追悼碑は木々が生い茂る県立公園「群馬の森」の隅っこにポツンと建っていました。
正面には「記憶 反省 友好」の文字。戦時中、群馬県で亡くなった朝鮮人労働者を弔う碑です。

戦争による労働力不足を補うため、植民地だった朝鮮半島から多くの人々が労務動員されました。日本の戦争遂行のためにかり出されたのです。
その数は、旧厚生省調べによると66万7684人。群馬県も例外ではありませんでした。
追悼碑は20年前に建てられた時から何も変わっていません。それを取り巻く状況が変わったのです。
かつて設置許可を出した群馬県が、いまは追悼碑の存在自体が「著しく公益性に反する」として、行政代執行による撤去を決めたのです。

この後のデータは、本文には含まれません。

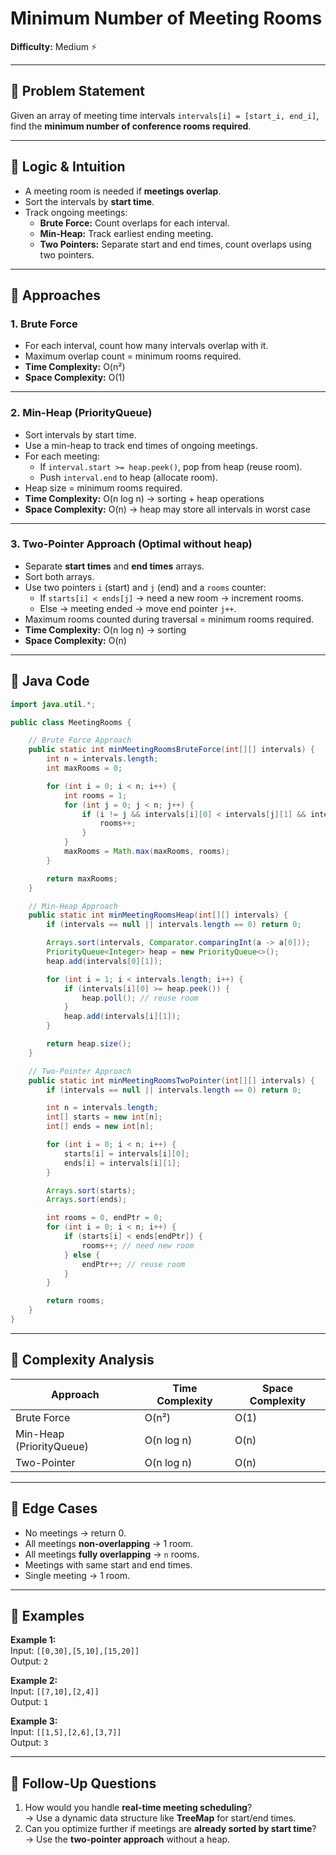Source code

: # Minimum Number of Meeting Rooms

**Difficulty:** Medium ⚡

---

## 🔹 Problem Statement
Given an array of meeting time intervals `intervals[i] = [start_i, end_i]`, find the **minimum number of conference rooms required**.

---

## 🔹 Logic & Intuition
- A meeting room is needed if **meetings overlap**.
- Sort the intervals by **start time**.
- Track ongoing meetings:
    - **Brute Force:** Count overlaps for each interval.
    - **Min-Heap:** Track earliest ending meeting.
    - **Two Pointers:** Separate start and end times, count overlaps using two pointers.

---

## 🔹 Approaches

### 1. Brute Force
- For each interval, count how many intervals overlap with it.
- Maximum overlap count = minimum rooms required.
- **Time Complexity:** O(n²)
- **Space Complexity:** O(1)

---

### 2. Min-Heap (PriorityQueue)
- Sort intervals by start time.
- Use a min-heap to track end times of ongoing meetings.
- For each meeting:
    - If `interval.start >= heap.peek()`, pop from heap (reuse room).
    - Push `interval.end` to heap (allocate room).
- Heap size = minimum rooms required.
- **Time Complexity:** O(n log n) → sorting + heap operations
- **Space Complexity:** O(n) → heap may store all intervals in worst case

---

### 3. Two-Pointer Approach (Optimal without heap)
- Separate **start times** and **end times** arrays.
- Sort both arrays.
- Use two pointers `i` (start) and `j` (end) and a `rooms` counter:
    - If `starts[i] < ends[j]` → need a new room → increment rooms.
    - Else → meeting ended → move end pointer `j++`.
- Maximum rooms counted during traversal = minimum rooms required.
- **Time Complexity:** O(n log n) → sorting
- **Space Complexity:** O(n)

---

## 🔹 Java Code

```java
import java.util.*;

public class MeetingRooms {

    // Brute Force Approach
    public static int minMeetingRoomsBruteForce(int[][] intervals) {
        int n = intervals.length;
        int maxRooms = 0;

        for (int i = 0; i < n; i++) {
            int rooms = 1;
            for (int j = 0; j < n; j++) {
                if (i != j && intervals[i][0] < intervals[j][1] && intervals[j][0] < intervals[i][1]) {
                    rooms++;
                }
            }
            maxRooms = Math.max(maxRooms, rooms);
        }

        return maxRooms;
    }

    // Min-Heap Approach
    public static int minMeetingRoomsHeap(int[][] intervals) {
        if (intervals == null || intervals.length == 0) return 0;

        Arrays.sort(intervals, Comparator.comparingInt(a -> a[0]));
        PriorityQueue<Integer> heap = new PriorityQueue<>();
        heap.add(intervals[0][1]);

        for (int i = 1; i < intervals.length; i++) {
            if (intervals[i][0] >= heap.peek()) {
                heap.poll(); // reuse room
            }
            heap.add(intervals[i][1]);
        }

        return heap.size();
    }

    // Two-Pointer Approach
    public static int minMeetingRoomsTwoPointer(int[][] intervals) {
        if (intervals == null || intervals.length == 0) return 0;

        int n = intervals.length;
        int[] starts = new int[n];
        int[] ends = new int[n];

        for (int i = 0; i < n; i++) {
            starts[i] = intervals[i][0];
            ends[i] = intervals[i][1];
        }

        Arrays.sort(starts);
        Arrays.sort(ends);

        int rooms = 0, endPtr = 0;
        for (int i = 0; i < n; i++) {
            if (starts[i] < ends[endPtr]) {
                rooms++; // need new room
            } else {
                endPtr++; // reuse room
            }
        }

        return rooms;
    }
}
```

---

## 🔹 Complexity Analysis

| Approach                 | Time Complexity | Space Complexity |
|--------------------------|-----------------|------------------|
| Brute Force              | O(n²)           | O(1)             |
| Min-Heap (PriorityQueue) | O(n log n)      | O(n)             |
| Two-Pointer              | O(n log n)      | O(n)             |

---

## 🔹 Edge Cases
- No meetings → return 0.
- All meetings **non-overlapping** → 1 room.
- All meetings **fully overlapping** → `n` rooms.
- Meetings with same start and end times.
- Single meeting → 1 room.

---

## 🔹 Examples

**Example 1:**  
Input: `[[0,30],[5,10],[15,20]]`  
Output: `2`

**Example 2:**  
Input: `[[7,10],[2,4]]`  
Output: `1`

**Example 3:**  
Input: `[[1,5],[2,6],[3,7]]`  
Output: `3`

---

## 🔹 Follow-Up Questions
1. How would you handle **real-time meeting scheduling**?  
   → Use a dynamic data structure like **TreeMap** for start/end times.
2. Can you optimize further if meetings are **already sorted by start time**?  
   → Use the **two-pointer approach** without a heap.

1月28日。行政代執行前日、多くの人が集まっていました。花を手向ける人。碑文を洗い清める人。それぞれのやり方で別れを告げました。
突然、現場の空気が変わりました。多くの警察官が動員され、碑を取り囲むように壁を作ります。
追悼碑を巡っては、10年ほど前から「反日的だ」「碑文の内容はデタラメだ」と一部団体から執拗な抗議が県に寄せられてきました。
追悼碑建設に関わったひとりは、怒りを抑えながら訴えます。

追悼碑を守る会 石田正人さん
「腹が立つんだけど、右翼との対応は避けてください。私の方からもお願いします」
午後3時。殺伐とした空気の中、有志による集いが始まりました。